◆ RECORDS SHOWN
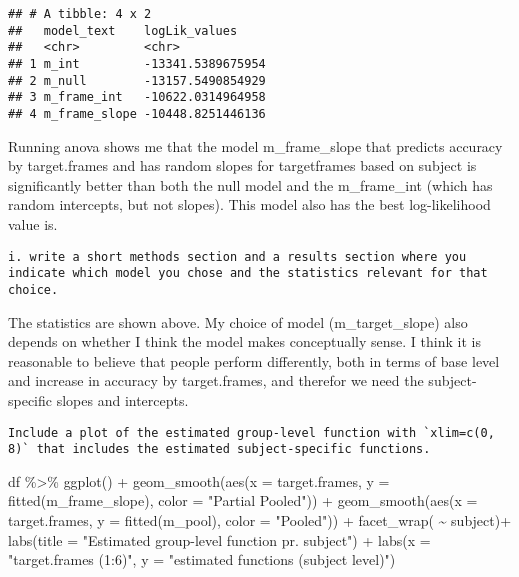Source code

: \documentclass[
]{article}
\newenvironment{Shaded}{\begin{snugshade}}{\end{snugshade}}
\newcommand{\AttributeTok}[1]{\textcolor[rgb]{0.77,0.63,0.00}{#1}}
\newcommand{\FunctionTok}[1]{\textcolor[rgb]{0.00,0.00,0.00}{#1}}
\newcommand{\NormalTok}[1]{#1}
\newcommand{\SpecialCharTok}[1]{\textcolor[rgb]{0.00,0.00,0.00}{#1}}
\newcommand{\StringTok}[1]{\textcolor[rgb]{0.31,0.60,0.02}{#1}}
\begin{document}
\begin{verbatim}
## # A tibble: 4 x 2
##   model_text    logLik_values    
##   <chr>         <chr>            
## 1 m_int         -13341.5389675954
## 2 m_null        -13157.5490854929
## 3 m_frame_int   -10622.0314964958
## 4 m_frame_slope -10448.8251446136
\end{verbatim}

Running anova shows me that the model m\_frame\_slope that predicts
accuracy by target.frames and has random slopes for targetframes based
on subject is significantly better than both the null model and the
m\_frame\_int (which has random intercepts, but not slopes). This model
also has the best log-likelihood value is.

\begin{verbatim}
i. write a short methods section and a results section where you indicate which model you chose and the statistics relevant for that choice. 
\end{verbatim}

The statistics are shown above. My choice of model (m\_target\_slope)
also depends on whether I think the model makes conceptually sense. I
think it is reasonable to believe that people perform differently, both
in terms of base level and increase in accuracy by target.frames, and
therefor we need the subject-specific slopes and intercepts.

\begin{verbatim}
Include a plot of the estimated group-level function with `xlim=c(0, 8)` that includes the estimated subject-specific functions.
\end{verbatim}

\begin{Shaded}
\begin{Highlighting}[]
\NormalTok{df }\SpecialCharTok{\%\textgreater{}\%} 
  \FunctionTok{ggplot}\NormalTok{() }\SpecialCharTok{+}
   \FunctionTok{geom\_smooth}\NormalTok{(}\FunctionTok{aes}\NormalTok{(}\AttributeTok{x =}\NormalTok{ target.frames, }\AttributeTok{y =} \FunctionTok{fitted}\NormalTok{(m\_frame\_slope), }\AttributeTok{color =} \StringTok{"Partial Pooled"}\NormalTok{)) }\SpecialCharTok{+} 
   \FunctionTok{geom\_smooth}\NormalTok{(}\FunctionTok{aes}\NormalTok{(}\AttributeTok{x =}\NormalTok{ target.frames, }\AttributeTok{y =} \FunctionTok{fitted}\NormalTok{(m\_pool), }\AttributeTok{color =} \StringTok{"Pooled"}\NormalTok{)) }\SpecialCharTok{+}
   \FunctionTok{facet\_wrap}\NormalTok{( }\SpecialCharTok{\textasciitilde{}}\NormalTok{ subject)}\SpecialCharTok{+}
   \FunctionTok{labs}\NormalTok{(}\AttributeTok{title =} \StringTok{"Estimated group{-}level function pr. subject"}\NormalTok{) }\SpecialCharTok{+}
   \FunctionTok{labs}\NormalTok{(}\AttributeTok{x =} \StringTok{"target.frames (1:6)"}\NormalTok{, }\AttributeTok{y =} \StringTok{"estimated functions (subject level)"}\NormalTok{)}
\end{Highlighting}
\end{Shaded}
\end{document}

◆ PROMPT
Every line of the data above is to be set down word for word, with the pictures left out.

◆ COMPLETED EXERCISE
Source code

: \documentclass[
]{article}
\newenvironment{Shaded}{\begin{snugshade}}{\end{snugshade}}
\newcommand{\AttributeTok}[1]{\textcolor[rgb]{0.77,0.63,0.00}{#1}}
\newcommand{\FunctionTok}[1]{\textcolor[rgb]{0.00,0.00,0.00}{#1}}
\newcommand{\NormalTok}[1]{#1}
\newcommand{\SpecialCharTok}[1]{\textcolor[rgb]{0.00,0.00,0.00}{#1}}
\newcommand{\StringTok}[1]{\textcolor[rgb]{0.31,0.60,0.02}{#1}}
\begin{document}
\begin{verbatim}
## # A tibble: 4 x 2
##   model_text    logLik_values    
##   <chr>         <chr>            
## 1 m_int         -13341.5389675954
## 2 m_null        -13157.5490854929
## 3 m_frame_int   -10622.0314964958
## 4 m_frame_slope -10448.8251446136
\end{verbatim}

Running anova shows me that the model m\_frame\_slope that predicts
accuracy by target.frames and has random slopes for targetframes based
on subject is significantly better than both the null model and the
m\_frame\_int (which has random intercepts, but not slopes). This model
also has the best log-likelihood value is.

\begin{verbatim}
i. write a short methods section and a results section where you indicate which model you chose and the statistics relevant for that choice. 
\end{verbatim}

The statistics are shown above. My choice of model (m\_target\_slope)
also depends on whether I think the model makes conceptually sense. I
think it is reasonable to believe that people perform differently, both
in terms of base level and increase in accuracy by target.frames, and
therefor we need the subject-specific slopes and intercepts.

\begin{verbatim}
Include a plot of the estimated group-level function with `xlim=c(0, 8)` that includes the estimated subject-specific functions.
\end{verbatim}

\begin{Shaded}
\begin{Highlighting}[]
\NormalTok{df }\SpecialCharTok{\%\textgreater{}\%} 
  \FunctionTok{ggplot}\NormalTok{() }\SpecialCharTok{+}
   \FunctionTok{geom\_smooth}\NormalTok{(}\FunctionTok{aes}\NormalTok{(}\AttributeTok{x =}\NormalTok{ target.frames, }\AttributeTok{y =} \FunctionTok{fitted}\NormalTok{(m\_frame\_slope), }\AttributeTok{color =} \StringTok{"Partial Pooled"}\NormalTok{)) }\SpecialCharTok{+} 
   \FunctionTok{geom\_smooth}\NormalTok{(}\FunctionTok{aes}\NormalTok{(}\AttributeTok{x =}\NormalTok{ target.frames, }\AttributeTok{y =} \FunctionTok{fitted}\NormalTok{(m\_pool), }\AttributeTok{color =} \StringTok{"Pooled"}\NormalTok{)) }\SpecialCharTok{+}
   \FunctionTok{facet\_wrap}\NormalTok{( }\SpecialCharTok{\textasciitilde{}}\NormalTok{ subject)}\SpecialCharTok{+}
   \FunctionTok{labs}\NormalTok{(}\AttributeTok{title =} \StringTok{"Estimated group{-}level function pr. subject"}\NormalTok{) }\SpecialCharTok{+}
   \FunctionTok{labs}\NormalTok{(}\AttributeTok{x =} \StringTok{"target.frames (1:6)"}\NormalTok{, }\AttributeTok{y =} \StringTok{"estimated functions (subject level)"}\NormalTok{)}
\end{Highlighting}
\end{Shaded}
\end{document}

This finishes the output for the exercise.